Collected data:
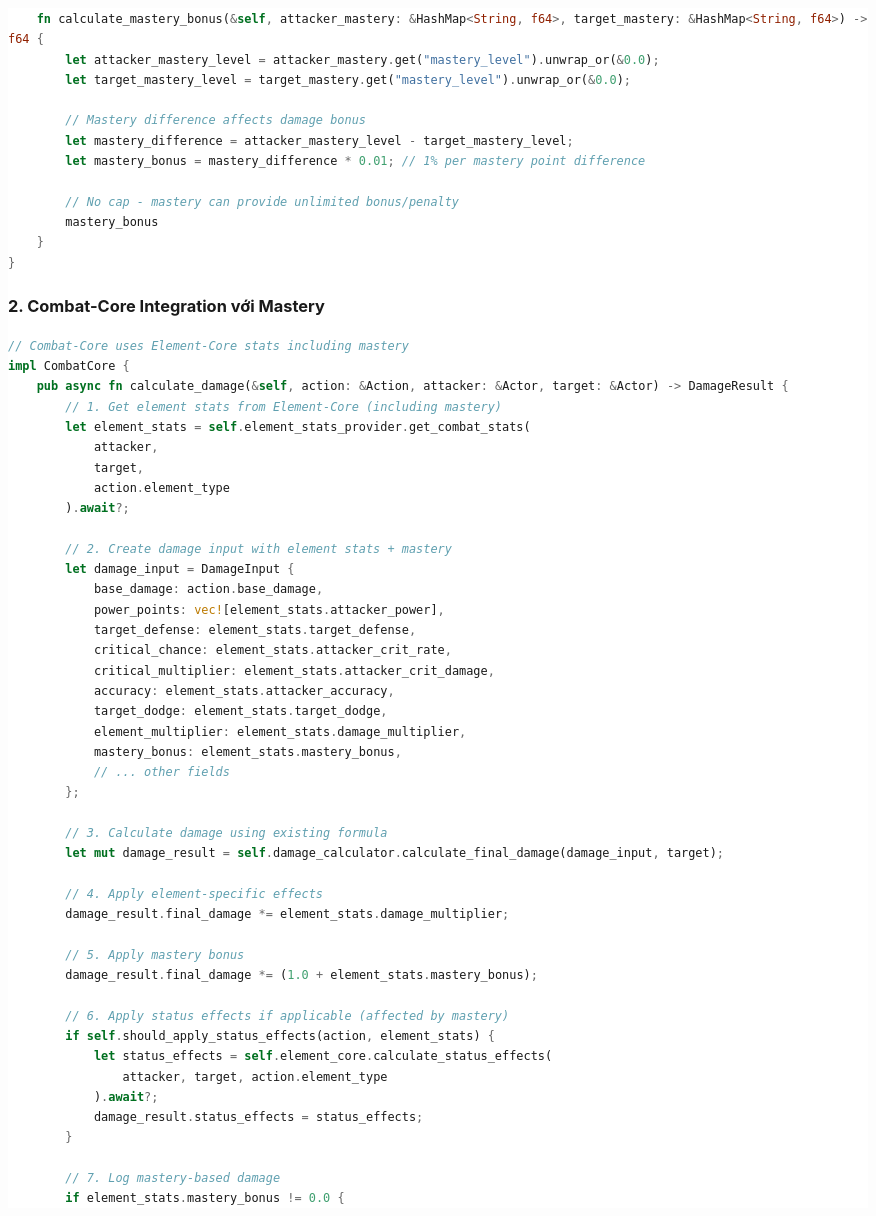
```rust
    fn calculate_mastery_bonus(&self, attacker_mastery: &HashMap<String, f64>, target_mastery: &HashMap<String, f64>) -> f64 {
        let attacker_mastery_level = attacker_mastery.get("mastery_level").unwrap_or(&0.0);
        let target_mastery_level = target_mastery.get("mastery_level").unwrap_or(&0.0);
        
        // Mastery difference affects damage bonus
        let mastery_difference = attacker_mastery_level - target_mastery_level;
        let mastery_bonus = mastery_difference * 0.01; // 1% per mastery point difference
        
        // No cap - mastery can provide unlimited bonus/penalty
        mastery_bonus
    }
}
```

### **2. Combat-Core Integration với Mastery**

```rust
// Combat-Core uses Element-Core stats including mastery
impl CombatCore {
    pub async fn calculate_damage(&self, action: &Action, attacker: &Actor, target: &Actor) -> DamageResult {
        // 1. Get element stats from Element-Core (including mastery)
        let element_stats = self.element_stats_provider.get_combat_stats(
            attacker, 
            target, 
            action.element_type
        ).await?;
        
        // 2. Create damage input with element stats + mastery
        let damage_input = DamageInput {
            base_damage: action.base_damage,
            power_points: vec![element_stats.attacker_power],
            target_defense: element_stats.target_defense,
            critical_chance: element_stats.attacker_crit_rate,
            critical_multiplier: element_stats.attacker_crit_damage,
            accuracy: element_stats.attacker_accuracy,
            target_dodge: element_stats.target_dodge,
            element_multiplier: element_stats.damage_multiplier,
            mastery_bonus: element_stats.mastery_bonus,
            // ... other fields
        };
        
        // 3. Calculate damage using existing formula
        let mut damage_result = self.damage_calculator.calculate_final_damage(damage_input, target);
        
        // 4. Apply element-specific effects
        damage_result.final_damage *= element_stats.damage_multiplier;
        
        // 5. Apply mastery bonus
        damage_result.final_damage *= (1.0 + element_stats.mastery_bonus);
        
        // 6. Apply status effects if applicable (affected by mastery)
        if self.should_apply_status_effects(action, element_stats) {
            let status_effects = self.element_core.calculate_status_effects(
                attacker, target, action.element_type
            ).await?;
            damage_result.status_effects = status_effects;
        }
        
        // 7. Log mastery-based damage
        if element_stats.mastery_bonus != 0.0 {
```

## Your assignment
Reproduce every entry exactly; images stay out.

## Result for this exercise
```rust
    fn calculate_mastery_bonus(&self, attacker_mastery: &HashMap<String, f64>, target_mastery: &HashMap<String, f64>) -> f64 {
        let attacker_mastery_level = attacker_mastery.get("mastery_level").unwrap_or(&0.0);
        let target_mastery_level = target_mastery.get("mastery_level").unwrap_or(&0.0);
        
        // Mastery difference affects damage bonus
        let mastery_difference = attacker_mastery_level - target_mastery_level;
        let mastery_bonus = mastery_difference * 0.01; // 1% per mastery point difference
        
        // No cap - mastery can provide unlimited bonus/penalty
        mastery_bonus
    }
}
```

### **2. Combat-Core Integration với Mastery**

```rust
// Combat-Core uses Element-Core stats including mastery
impl CombatCore {
    pub async fn calculate_damage(&self, action: &Action, attacker: &Actor, target: &Actor) -> DamageResult {
        // 1. Get element stats from Element-Core (including mastery)
        let element_stats = self.element_stats_provider.get_combat_stats(
            attacker, 
            target, 
            action.element_type
        ).await?;
        
        // 2. Create damage input with element stats + mastery
        let damage_input = DamageInput {
            base_damage: action.base_damage,
            power_points: vec![element_stats.attacker_power],
            target_defense: element_stats.target_defense,
            critical_chance: element_stats.attacker_crit_rate,
            critical_multiplier: element_stats.attacker_crit_damage,
            accuracy: element_stats.attacker_accuracy,
            target_dodge: element_stats.target_dodge,
            element_multiplier: element_stats.damage_multiplier,
            mastery_bonus: element_stats.mastery_bonus,
            // ... other fields
        };
        
        // 3. Calculate damage using existing formula
        let mut damage_result = self.damage_calculator.calculate_final_damage(damage_input, target);
        
        // 4. Apply element-specific effects
        damage_result.final_damage *= element_stats.damage_multiplier;
        
        // 5. Apply mastery bonus
        damage_result.final_damage *= (1.0 + element_stats.mastery_bonus);
        
        // 6. Apply status effects if applicable (affected by mastery)
        if self.should_apply_status_effects(action, element_stats) {
            let status_effects = self.element_core.calculate_status_effects(
                attacker, target, action.element_type
            ).await?;
            damage_result.status_effects = status_effects;
        }
        
        // 7. Log mastery-based damage
        if element_stats.mastery_bonus != 0.0 {
```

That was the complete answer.